Konnte auf Deine PM leider nicht antworten, weil Dein Postfach voll war oder Du die Funktion deaktiviert hast (laut Buffed). Deshalb tu ichs hier 


			Dieser Inhalt steht nur eingeloggten Mitgliedern zur Verfügung.
        



Eyecandy Female Body Replacer einmalnackig und mit Unterwäsche.
Du willst bestimmt die mit Unterwäsche, ne? xD
Ein Mod für 2 Einhänder ist mir bis jetzt noch nicht bekannt, gibts aber bestimmt. Musste im Notfall mal bisschen rumstöbern auf www.tesnexus.com. Wegen der Waffen, lad Dir mal den mal den Apachii Goddess Store runter, ist echt ne lohnende Investition. Da bekommt man nen Laden in der Kaiserstadt, da gibts ne Riesenauswahl an Klamotten, Rüstungen und Waffen, meiner Meinung nach die besten überhaupt.
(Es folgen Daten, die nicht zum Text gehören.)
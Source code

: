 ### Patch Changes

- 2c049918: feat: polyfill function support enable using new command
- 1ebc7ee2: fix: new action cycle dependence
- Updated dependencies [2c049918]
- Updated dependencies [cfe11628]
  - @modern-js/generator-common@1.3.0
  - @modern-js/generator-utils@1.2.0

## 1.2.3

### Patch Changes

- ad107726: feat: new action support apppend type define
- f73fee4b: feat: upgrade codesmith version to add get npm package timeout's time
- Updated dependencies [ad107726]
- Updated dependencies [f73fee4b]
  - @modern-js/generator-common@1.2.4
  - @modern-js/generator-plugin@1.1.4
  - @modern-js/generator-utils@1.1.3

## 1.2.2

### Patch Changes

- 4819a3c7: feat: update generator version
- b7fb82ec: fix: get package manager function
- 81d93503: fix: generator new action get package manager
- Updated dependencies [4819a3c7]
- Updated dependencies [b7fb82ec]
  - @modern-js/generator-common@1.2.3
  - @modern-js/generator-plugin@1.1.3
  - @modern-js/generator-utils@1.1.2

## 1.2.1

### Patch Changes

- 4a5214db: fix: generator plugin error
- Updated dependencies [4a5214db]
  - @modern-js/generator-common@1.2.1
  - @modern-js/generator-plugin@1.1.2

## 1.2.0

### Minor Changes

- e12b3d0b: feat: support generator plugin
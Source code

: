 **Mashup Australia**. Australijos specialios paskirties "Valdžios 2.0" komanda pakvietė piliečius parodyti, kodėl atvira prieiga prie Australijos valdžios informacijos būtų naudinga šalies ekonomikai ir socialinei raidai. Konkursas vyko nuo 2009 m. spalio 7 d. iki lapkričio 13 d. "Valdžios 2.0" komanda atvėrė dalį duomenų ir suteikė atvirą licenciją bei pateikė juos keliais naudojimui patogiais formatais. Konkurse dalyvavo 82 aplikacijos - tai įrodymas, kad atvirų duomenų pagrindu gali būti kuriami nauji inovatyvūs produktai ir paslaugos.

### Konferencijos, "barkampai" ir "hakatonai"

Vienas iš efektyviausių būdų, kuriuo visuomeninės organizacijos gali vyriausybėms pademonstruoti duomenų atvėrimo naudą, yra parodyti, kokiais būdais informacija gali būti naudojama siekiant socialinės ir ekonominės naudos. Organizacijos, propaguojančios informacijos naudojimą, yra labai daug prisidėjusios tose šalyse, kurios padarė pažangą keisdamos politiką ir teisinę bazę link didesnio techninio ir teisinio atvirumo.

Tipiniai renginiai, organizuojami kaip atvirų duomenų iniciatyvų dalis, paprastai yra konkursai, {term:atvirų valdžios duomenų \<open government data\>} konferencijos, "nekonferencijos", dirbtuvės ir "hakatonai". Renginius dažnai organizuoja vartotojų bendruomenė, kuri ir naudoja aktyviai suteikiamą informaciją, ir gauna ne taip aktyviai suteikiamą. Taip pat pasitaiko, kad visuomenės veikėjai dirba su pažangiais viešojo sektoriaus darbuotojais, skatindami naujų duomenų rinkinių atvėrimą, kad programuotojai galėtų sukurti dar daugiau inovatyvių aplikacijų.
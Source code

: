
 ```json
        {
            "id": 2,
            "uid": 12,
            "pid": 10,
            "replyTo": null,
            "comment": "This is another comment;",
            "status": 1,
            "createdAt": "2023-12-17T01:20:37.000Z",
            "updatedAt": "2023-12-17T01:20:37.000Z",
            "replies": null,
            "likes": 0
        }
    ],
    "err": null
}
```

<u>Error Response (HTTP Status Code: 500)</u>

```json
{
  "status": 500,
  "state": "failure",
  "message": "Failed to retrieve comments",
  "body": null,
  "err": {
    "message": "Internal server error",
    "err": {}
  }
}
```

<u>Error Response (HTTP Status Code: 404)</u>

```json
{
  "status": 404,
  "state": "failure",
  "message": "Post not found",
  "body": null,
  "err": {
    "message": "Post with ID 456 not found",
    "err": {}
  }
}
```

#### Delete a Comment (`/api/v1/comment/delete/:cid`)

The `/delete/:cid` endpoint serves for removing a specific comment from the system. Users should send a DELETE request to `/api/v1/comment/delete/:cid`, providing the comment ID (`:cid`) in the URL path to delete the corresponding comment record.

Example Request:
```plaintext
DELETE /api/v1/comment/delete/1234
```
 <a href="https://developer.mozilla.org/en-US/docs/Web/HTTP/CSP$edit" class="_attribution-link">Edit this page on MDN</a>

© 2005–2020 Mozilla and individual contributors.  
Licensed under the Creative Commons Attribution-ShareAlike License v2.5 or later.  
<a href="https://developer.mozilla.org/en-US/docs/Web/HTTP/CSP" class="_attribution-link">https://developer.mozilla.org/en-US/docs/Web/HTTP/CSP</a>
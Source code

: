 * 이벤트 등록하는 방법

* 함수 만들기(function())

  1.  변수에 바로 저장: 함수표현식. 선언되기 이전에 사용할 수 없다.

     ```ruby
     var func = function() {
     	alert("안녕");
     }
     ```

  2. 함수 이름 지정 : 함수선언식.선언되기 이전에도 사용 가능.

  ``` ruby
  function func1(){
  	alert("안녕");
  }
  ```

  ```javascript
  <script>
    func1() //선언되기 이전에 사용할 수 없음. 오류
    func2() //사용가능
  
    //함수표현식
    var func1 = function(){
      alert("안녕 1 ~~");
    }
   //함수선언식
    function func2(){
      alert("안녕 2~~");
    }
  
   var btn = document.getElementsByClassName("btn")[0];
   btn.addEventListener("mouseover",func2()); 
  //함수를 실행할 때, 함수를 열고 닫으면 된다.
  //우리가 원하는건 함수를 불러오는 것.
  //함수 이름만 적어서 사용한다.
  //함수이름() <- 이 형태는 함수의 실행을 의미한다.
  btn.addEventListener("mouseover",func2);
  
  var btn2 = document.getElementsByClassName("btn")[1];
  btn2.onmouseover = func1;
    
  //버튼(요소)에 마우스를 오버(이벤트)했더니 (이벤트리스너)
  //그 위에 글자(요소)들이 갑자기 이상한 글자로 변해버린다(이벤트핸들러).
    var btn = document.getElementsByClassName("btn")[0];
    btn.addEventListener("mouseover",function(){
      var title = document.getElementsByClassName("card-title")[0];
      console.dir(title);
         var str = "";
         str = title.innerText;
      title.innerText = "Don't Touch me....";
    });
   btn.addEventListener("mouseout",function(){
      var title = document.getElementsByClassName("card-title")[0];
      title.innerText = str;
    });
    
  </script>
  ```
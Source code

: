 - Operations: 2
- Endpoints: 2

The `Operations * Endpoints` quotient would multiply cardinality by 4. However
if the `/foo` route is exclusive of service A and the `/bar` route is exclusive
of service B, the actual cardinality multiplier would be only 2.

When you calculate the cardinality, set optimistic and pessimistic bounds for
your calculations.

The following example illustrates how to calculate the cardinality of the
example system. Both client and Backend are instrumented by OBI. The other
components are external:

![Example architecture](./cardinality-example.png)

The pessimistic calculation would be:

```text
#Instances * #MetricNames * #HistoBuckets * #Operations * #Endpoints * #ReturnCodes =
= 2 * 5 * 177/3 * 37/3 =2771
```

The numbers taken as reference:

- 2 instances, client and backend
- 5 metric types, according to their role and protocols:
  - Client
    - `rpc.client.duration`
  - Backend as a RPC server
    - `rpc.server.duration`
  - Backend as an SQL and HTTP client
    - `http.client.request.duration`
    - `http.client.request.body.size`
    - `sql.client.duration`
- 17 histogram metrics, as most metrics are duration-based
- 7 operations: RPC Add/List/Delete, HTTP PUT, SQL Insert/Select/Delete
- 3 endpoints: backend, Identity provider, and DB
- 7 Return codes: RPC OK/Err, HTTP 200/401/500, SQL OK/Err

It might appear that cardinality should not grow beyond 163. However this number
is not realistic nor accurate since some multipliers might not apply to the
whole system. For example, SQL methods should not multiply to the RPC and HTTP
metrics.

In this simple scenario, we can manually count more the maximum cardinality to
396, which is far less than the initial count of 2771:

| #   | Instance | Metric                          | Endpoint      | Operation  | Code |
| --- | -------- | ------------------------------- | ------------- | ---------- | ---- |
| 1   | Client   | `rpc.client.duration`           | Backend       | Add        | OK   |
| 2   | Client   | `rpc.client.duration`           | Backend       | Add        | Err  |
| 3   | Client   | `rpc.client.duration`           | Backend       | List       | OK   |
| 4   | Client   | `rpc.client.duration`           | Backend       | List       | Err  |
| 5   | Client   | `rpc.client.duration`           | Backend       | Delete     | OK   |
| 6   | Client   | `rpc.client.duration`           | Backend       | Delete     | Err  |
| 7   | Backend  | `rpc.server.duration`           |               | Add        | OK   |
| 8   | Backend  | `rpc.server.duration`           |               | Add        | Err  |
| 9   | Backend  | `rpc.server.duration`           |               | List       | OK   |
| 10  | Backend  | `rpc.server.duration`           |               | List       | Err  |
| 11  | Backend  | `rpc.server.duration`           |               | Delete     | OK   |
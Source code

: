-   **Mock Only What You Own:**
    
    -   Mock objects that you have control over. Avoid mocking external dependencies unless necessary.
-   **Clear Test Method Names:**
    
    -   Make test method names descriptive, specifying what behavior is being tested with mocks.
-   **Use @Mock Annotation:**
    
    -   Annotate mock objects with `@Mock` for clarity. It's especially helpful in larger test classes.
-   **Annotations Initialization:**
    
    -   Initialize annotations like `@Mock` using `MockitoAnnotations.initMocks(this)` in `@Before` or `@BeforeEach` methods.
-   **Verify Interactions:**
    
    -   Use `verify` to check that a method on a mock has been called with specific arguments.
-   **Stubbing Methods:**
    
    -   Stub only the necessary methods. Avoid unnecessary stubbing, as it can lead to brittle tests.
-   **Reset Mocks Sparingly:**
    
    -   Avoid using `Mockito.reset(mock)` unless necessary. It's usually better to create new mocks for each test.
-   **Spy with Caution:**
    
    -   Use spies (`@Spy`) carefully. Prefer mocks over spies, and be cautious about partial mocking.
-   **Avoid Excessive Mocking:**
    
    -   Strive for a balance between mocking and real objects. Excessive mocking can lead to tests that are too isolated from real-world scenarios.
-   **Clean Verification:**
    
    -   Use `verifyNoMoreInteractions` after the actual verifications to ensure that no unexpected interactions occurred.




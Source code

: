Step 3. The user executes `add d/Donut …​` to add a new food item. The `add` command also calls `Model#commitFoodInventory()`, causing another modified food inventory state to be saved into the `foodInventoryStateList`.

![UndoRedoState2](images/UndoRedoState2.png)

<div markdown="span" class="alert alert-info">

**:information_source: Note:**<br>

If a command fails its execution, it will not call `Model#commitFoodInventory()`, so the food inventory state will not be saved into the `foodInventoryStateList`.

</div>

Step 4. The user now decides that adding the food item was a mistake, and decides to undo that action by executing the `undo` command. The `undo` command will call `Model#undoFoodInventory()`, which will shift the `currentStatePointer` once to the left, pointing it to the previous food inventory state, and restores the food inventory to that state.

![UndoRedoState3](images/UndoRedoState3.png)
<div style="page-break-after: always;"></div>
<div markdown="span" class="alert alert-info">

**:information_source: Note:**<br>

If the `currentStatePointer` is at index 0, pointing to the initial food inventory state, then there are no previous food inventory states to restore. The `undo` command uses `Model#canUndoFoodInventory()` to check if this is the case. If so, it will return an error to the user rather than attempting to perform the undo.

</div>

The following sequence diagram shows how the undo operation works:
Link: http://www.tesnexus.com/downloads/file.php?id=13437
Wenn Du da mal auf den Reiter "Images" klickst, kannste Dir auch viele schicke Bilder angucken.


----------



## BeautifulOblivion (28. Januar 2009)

Davatar schrieb:


> Ah mir fällt grad ein, in der Konfigurationsdatei kann man recht viel umstellen (vorher besser noch ne Sicherheitskopie anfertigen) unter Anderem zB die Graslänge. Mich hat das immer genervt, dass es überall diesen Graswald gab und mans knurren gehört hat, aber nichts sah und einem dann plötzlich ein Wolf ins Gesicht sprang, also hab ich die Graslänge auf ein Minimum reduziert. Soll ja aber auch Leute geben, dies genau umgekehrt wollen. Einfach ein Bisschen rumspielen und schauen was sich so ändert. Gibt ein paar recht interessante Einstellungen da drin und so muss man auch nicht extra ein Mod dafür installieren.


Jo, da kann man schon Einiges einstellen. Hab da allerdings noch nicht so viel gemacht, ausser die Grenzen auszustellen und Screenies zu erlauben. Das mit dem Knurr-Angriff kenne ich, ist ne gute Idee... Aber ganz kurz will ich das auch nicht habe, ich mag dieses Wildnis-Feeling 


			Dieser Inhalt steht nur eingeloggten Mitgliedern zur Verfügung.
        


Was kann man denn sonst noch so Witziges machen? Haste nen Tip?


----------



## BeautifulOblivion (28. Januar 2009)

Achja, und hier ein neues Spiel für Oblivion-Fans, auf das ich mich schon sehr freue: Divinity 2: Ego Draconis.  Soll im 2. Quartal 2009 kommen, also bald! Wenn man sich mal die Screenies auf der offiziellen Seite anschaut (die ich glaube ich nicht verlinken darf, oder?), dann sieht das teilweise schon extrem wie Oblivion aus.


----------



## Rhokan (29. Januar 2009)

Trolle!
Geil! sobald der elends lange Download vorbei ist werd ich mit meinem WoW-Char Oblivion zocken : D


----------



## Klunker (29. Januar 2009)

mhm also Oblivion läuft hetzt *lach* aber jetzt wollen die mods net >.< könnte mir jemand vllt ne anleitung mit screenies wie es aussehen soll basteln? =)
weiß nur, das ich die mods in den data ordner von oblivion packen muss.

Nis heute abend dann =)


----------



## Rhokan (29. Januar 2009)

Es gibt zwei Arten von Mods:

Normale Mods:

Hier ziehst du einfach die Dateien und Ordner des Mods (die *.esp, meistens noch ein Meshes- und ein Textures-Order)
in die order ....\Oblivion\Data\
Anschliessend startest du den Oblivion-Launcher und klickst in diesem auf Spieldateien, dort setzt du dann an die entsprechenden Mods ein Häkchen.
=>Fertig!

OMODS:

Diese Mods lassen sich sehr bequem installieren, allerdings wird ein Tool benötigt (Oblivion Mod Manager oder so ähnlich hieß das glaub).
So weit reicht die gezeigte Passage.